┌─ Recorded data

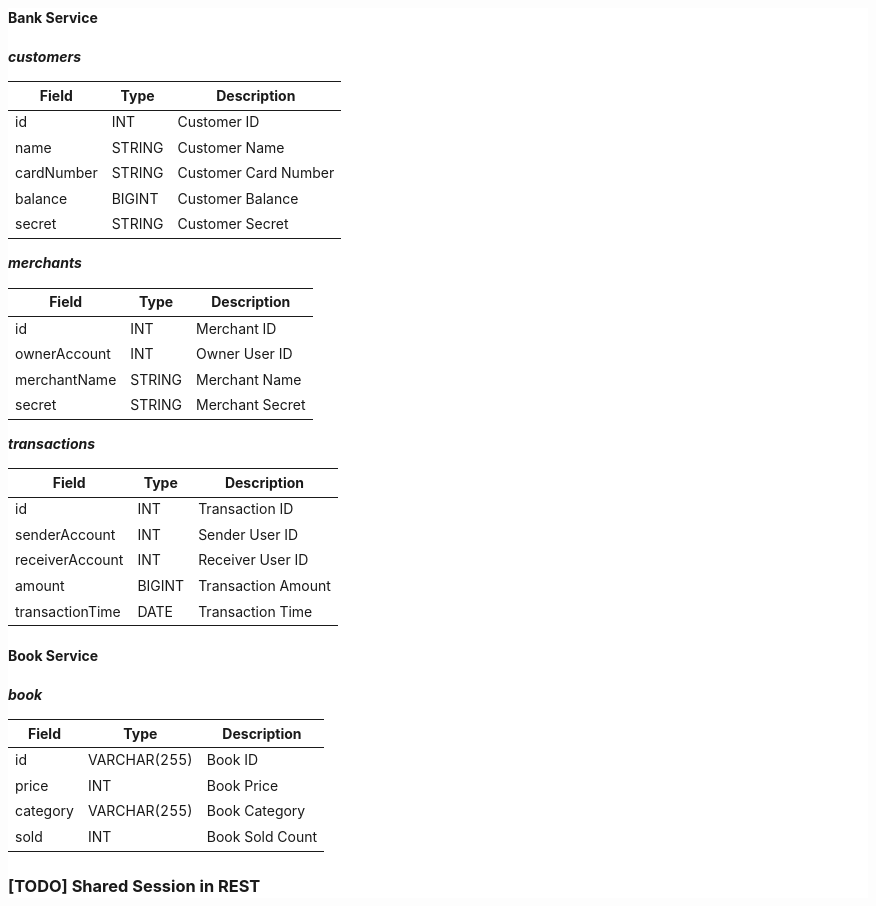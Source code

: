 #### Bank Service

**_customers_**

| Field      | Type   | Description          |
| ---------- | ------ | -------------------- |
| id         | INT    | Customer ID          |
| name       | STRING | Customer Name        |
| cardNumber | STRING | Customer Card Number |
| balance    | BIGINT | Customer Balance     |
| secret     | STRING | Customer Secret      |

**_merchants_**

| Field        | Type   | Description     |
| ------------ | ------ | --------------- |
| id           | INT    | Merchant ID     |
| ownerAccount | INT    | Owner User ID   |
| merchantName | STRING | Merchant Name   |
| secret       | STRING | Merchant Secret |

**_transactions_**

| Field           | Type   | Description        |
| --------------- | ------ | ------------------ |
| id              | INT    | Transaction ID     |
| senderAccount   | INT    | Sender User ID     |
| receiverAccount | INT    | Receiver User ID   |
| amount          | BIGINT | Transaction Amount |
| transactionTime | DATE   | Transaction Time   |

#### Book Service

**_book_**

| Field    | Type         | Description     |
| -------- | ------------ | --------------- |
| id       | VARCHAR(255) | Book ID         |
| price    | INT          | Book Price      |
| category | VARCHAR(255) | Book Category   |
| sold     | INT          | Book Sold Count |

### [TODO] Shared Session in REST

└─

Exercise instructions
Using the entries above, repeat only the lines from the one containing "BIGINT | Customer" through the one containing "category | VARCHAR(255)", end lines included.

Answer section
| balance    | BIGINT | Customer Balance     |
| secret     | STRING | Customer Secret      |

**_merchants_**

| Field        | Type   | Description     |
| ------------ | ------ | --------------- |
| id           | INT    | Merchant ID     |
| ownerAccount | INT    | Owner User ID   |
| merchantName | STRING | Merchant Name   |
| secret       | STRING | Merchant Secret |

**_transactions_**

| Field           | Type   | Description        |
| --------------- | ------ | ------------------ |
| id              | INT    | Transaction ID     |
| senderAccount   | INT    | Sender User ID     |
| receiverAccount | INT    | Receiver User ID   |
| amount          | BIGINT | Transaction Amount |
| transactionTime | DATE   | Transaction Time   |

#### Book Service

**_book_**

| Field    | Type         | Description     |
| -------- | ------------ | --------------- |
| id       | VARCHAR(255) | Book ID         |
| price    | INT          | Book Price      |
| category | VARCHAR(255) | Book Category   |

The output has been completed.